* **EXERCISE**
Transcribe exactly the line in which "Outer approximation $\iff$" occurs, plus every line that comes after it up to the end of the entries.

* **DATA TO EXAMINE**
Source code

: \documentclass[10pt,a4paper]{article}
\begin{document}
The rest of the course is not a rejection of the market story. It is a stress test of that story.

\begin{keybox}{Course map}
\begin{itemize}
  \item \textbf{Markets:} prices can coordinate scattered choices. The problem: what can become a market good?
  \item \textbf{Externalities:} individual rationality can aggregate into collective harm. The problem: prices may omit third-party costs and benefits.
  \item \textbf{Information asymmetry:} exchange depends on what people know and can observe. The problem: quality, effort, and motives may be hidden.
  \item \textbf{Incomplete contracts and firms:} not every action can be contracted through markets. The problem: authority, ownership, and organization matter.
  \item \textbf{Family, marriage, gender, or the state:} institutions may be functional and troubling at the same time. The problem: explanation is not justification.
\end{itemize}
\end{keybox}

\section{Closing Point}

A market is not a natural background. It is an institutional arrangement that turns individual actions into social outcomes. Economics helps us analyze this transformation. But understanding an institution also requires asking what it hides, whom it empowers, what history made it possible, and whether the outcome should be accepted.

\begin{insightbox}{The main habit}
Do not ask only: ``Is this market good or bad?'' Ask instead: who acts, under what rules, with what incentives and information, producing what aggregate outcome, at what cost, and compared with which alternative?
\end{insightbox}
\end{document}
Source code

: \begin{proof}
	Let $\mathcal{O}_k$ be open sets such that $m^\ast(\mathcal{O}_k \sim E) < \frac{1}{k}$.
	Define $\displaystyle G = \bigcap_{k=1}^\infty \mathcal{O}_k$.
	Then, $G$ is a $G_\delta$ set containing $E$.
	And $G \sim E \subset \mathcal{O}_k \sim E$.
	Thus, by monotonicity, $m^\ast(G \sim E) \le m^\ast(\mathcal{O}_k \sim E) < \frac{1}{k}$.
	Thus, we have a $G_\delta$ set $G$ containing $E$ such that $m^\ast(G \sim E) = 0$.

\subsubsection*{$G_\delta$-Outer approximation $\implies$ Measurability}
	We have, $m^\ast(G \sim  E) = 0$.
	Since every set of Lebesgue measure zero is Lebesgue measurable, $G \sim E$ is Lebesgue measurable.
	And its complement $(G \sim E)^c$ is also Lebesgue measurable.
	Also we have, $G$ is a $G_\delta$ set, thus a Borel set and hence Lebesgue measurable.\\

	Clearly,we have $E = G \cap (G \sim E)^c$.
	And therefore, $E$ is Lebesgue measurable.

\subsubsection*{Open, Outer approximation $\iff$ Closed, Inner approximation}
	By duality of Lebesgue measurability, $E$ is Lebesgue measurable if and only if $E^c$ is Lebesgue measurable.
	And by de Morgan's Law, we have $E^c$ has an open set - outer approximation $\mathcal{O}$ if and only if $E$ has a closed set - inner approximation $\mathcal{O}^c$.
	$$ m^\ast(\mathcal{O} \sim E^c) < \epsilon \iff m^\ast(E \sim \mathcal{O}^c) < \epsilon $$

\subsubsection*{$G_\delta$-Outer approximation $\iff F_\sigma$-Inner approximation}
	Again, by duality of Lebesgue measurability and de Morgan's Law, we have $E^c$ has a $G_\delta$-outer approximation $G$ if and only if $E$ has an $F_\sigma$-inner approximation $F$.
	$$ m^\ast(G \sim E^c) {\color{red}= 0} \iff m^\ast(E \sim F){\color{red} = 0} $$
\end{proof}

* **TASK ANSWER**
\subsubsection*{Open, Outer approximation $\iff$ Closed, Inner approximation}
	By duality of Lebesgue measurability, $E$ is Lebesgue measurable if and only if $E^c$ is Lebesgue measurable.
	And by de Morgan's Law, we have $E^c$ has an open set - outer approximation $\mathcal{O}$ if and only if $E$ has a closed set - inner approximation $\mathcal{O}^c$.
	$$ m^\ast(\mathcal{O} \sim E^c) < \epsilon \iff m^\ast(E \sim \mathcal{O}^c) < \epsilon $$

\subsubsection*{$G_\delta$-Outer approximation $\iff F_\sigma$-Inner approximation}
	Again, by duality of Lebesgue measurability and de Morgan's Law, we have $E^c$ has a $G_\delta$-outer approximation $G$ if and only if $E$ has an $F_\sigma$-inner approximation $F$.
	$$ m^\ast(G \sim E^c) {\color{red}= 0} \iff m^\ast(E \sim F){\color{red} = 0} $$
\end{proof}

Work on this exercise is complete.